J : Menurut saya hal itu sudah tepat karena negara ini bukanlah negara sekuler. Negara ini memposisikan agama dalam satu posisi yang konstitusional. Dalam pembukaan UUD’45 para pendiri republik ini sangat menyadari bahwa keberhasilan perjuangan dari kolonialisme menjadi negara merdeka itu adalah atas berkat rahmat Allah SWT. Filsafat negara ini pun dikembangkan dengan rumusan Ketuhanan YME. Semua ini dikonkritkan dalam batang tubuh UUD’45 pasal 29. Jadi posisi agama di negara RI yang berdasarkan Pancasila itu konstitusional. Dan harus dijabarkan dalam kegiatan kenegaraan.
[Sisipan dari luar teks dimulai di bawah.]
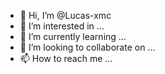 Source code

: - 👋 Hi, I’m @Lucas-xmc
- 👀 I’m interested in ...
- 🌱 I’m currently learning ...
- 💞️ I’m looking to collaborate on ...
- 📫 How to reach me ...

<!---
Lucas-xmc/Lucas-xmc is a ✨ special ✨ repository because its `README.md` (this file) appears on your GitHub profile.
You can click the Preview link to take a look at your changes.
--->
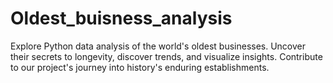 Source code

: # Oldest_buisness_analysis
Explore Python data analysis of the world's oldest businesses. Uncover their secrets to longevity, discover trends, and visualize insights. Contribute to our project's journey into history's enduring establishments.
Makanya ada peradilan agama, pendidikan agama, pengelolaan haji dan sebagainya.

T : Bagaimana pelaksanaan zakat di negara lain seperti Malaysia ?
J : Dalam banyak hal negara kita tidak sama dengan Malaysia atau Brunei misalnya. Dari segi latar belakang sejarah, perkembangan politik, struktur kenegaraannya, berbeda. Kita tidak ada memproklamsikan negara Islam tapi negara yang berdasarkan Ketuhanan YME. Sehingga rumusannya dan praktek kenegaraannya berbeda. Malaysia dan Brunei itu kerajaan dan kita republik. Memang diakui, penyelenggaraan zakat di sana jauh lebih dulu kemantapannya. Kita kan baru saja punya UU zakat. Kita harus belajar mereka.

T : Apa saja yang harus dipersiapkan agar UU ini dapat dilaksankan dengan baik ?
J : Menurut saya UU itu sudah dilaksanakan sekarang. Walau belum sempurna karena belum ada peraturan pemerintah. Yang sudah ada baru peraturan menteri. BAZIS sebagai perangkatnya sudah ada. Kalau dulu BAZIS itu dasar hukumnya hanya SK menteri agama dan menteri dalam negeri. Nah, sekarang akan dialihkan menjadi perangkat pelaksanaan UU zakat. Tinggal penyempurnaan dan penyesuaian.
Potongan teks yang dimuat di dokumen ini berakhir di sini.